By Expectlabs @ExpectLabs


Lay users sometimes refer to voice interfaces as “speech recognition.” However, true speech recognition (converting sound waves into text representing spoken words), while an impressive technological feat, is but a stepping stone to unlocking the full potential of voice. It is the addition of a knowledge graph, robust natural language understanding models, and machine learning that truly enables the deployment of intelligent voice applications.

Definitions of “intelligence” generally comprise a capacity for logic, abstract thought, and continual learning. Going by this, an automated customer support line driven by pre-programmed voice commands is more sophisticated, but not necessarily more intelligent, than one reliant on keypad input. Similarly, there is a marked difference between a system that can be told to “turn on the lights” and one that can be asked an unfamiliar question like “are any kid-friendly Italian restaurants open right now?”

Today’s applications demand greater intelligence in understanding users’ naturally spoken queries. Diverse platforms – wristwatches, thermostats, Levi’s – are gaining connectivity without possessing a sizable screen, or even a screen at all, yet consumers expect the same high level of functionality that they’re accustomed to from mobile apps and websites. As technology becomes more deeply embedded in all aspects of life, it gets necessary to confront former barriers to access (such as hands or vision being otherwise occupied) without compromising the quality of the interaction.

Recognizing words is not the same thing as recognizing meaning. Imagine you’re at a shoe store, trying on a pair of light green running shoes.

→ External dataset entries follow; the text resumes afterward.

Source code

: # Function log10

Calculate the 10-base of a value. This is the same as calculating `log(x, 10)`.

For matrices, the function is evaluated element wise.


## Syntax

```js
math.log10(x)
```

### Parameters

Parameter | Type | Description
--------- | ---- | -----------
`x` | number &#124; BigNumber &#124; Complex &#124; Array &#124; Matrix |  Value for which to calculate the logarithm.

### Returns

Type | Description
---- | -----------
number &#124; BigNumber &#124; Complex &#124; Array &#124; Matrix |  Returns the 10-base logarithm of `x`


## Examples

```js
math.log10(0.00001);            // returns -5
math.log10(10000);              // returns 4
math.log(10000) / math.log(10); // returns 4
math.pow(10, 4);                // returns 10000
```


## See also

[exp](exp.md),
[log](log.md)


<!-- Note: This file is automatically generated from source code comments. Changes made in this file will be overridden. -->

If you tell the salesperson “let me try these in pink,” that person will grab the right pair from the back without a problem, even if the shoes are called “magenta” in the store catalog. While simple for a human, this task requires significant intelligence from a shopping app: for starters, “these” must be understood as the currently selected pair, and “in pink” must be understood as a color attribute matching “magenta.” If you were given results based on keywords alone, you would find looking at a pair of pink sandals, or perhaps even products from Victoria’s Secret’s Pink line.

Essentially, when a system determines which words were spoken and stops there, the user is only taken part way through the journey. “Speech recognition” does not entail a satisfactory voice experience on its own. To receive appropriate responses to unfamiliar broad-vocabulary queries, additional requirements must be met. This is where MindMeld comes in.

MindMeld’s advanced AI and NLP technology is designed to complement the great speech recognition capabilities built into all of the major OS platforms. When given a natural language query, MindMeld performs a syntactic analysis by identifying the key concepts and attributes and how they interrelate. Meaning is derived from a knowledge graph specifically tailored to an app’s domain (e.g. a store’s product catalog). This knowledge graph is filled with information on up to millions of different concepts, equipping apps with the ability to pinpoint true user intent and deliver results with speed and precision. Without such technology, the next generation of apps remains a sci-fi fantasy. With it, humans and devices will communicate more fluidly than ever before, enabling a future we can only begin to imagine.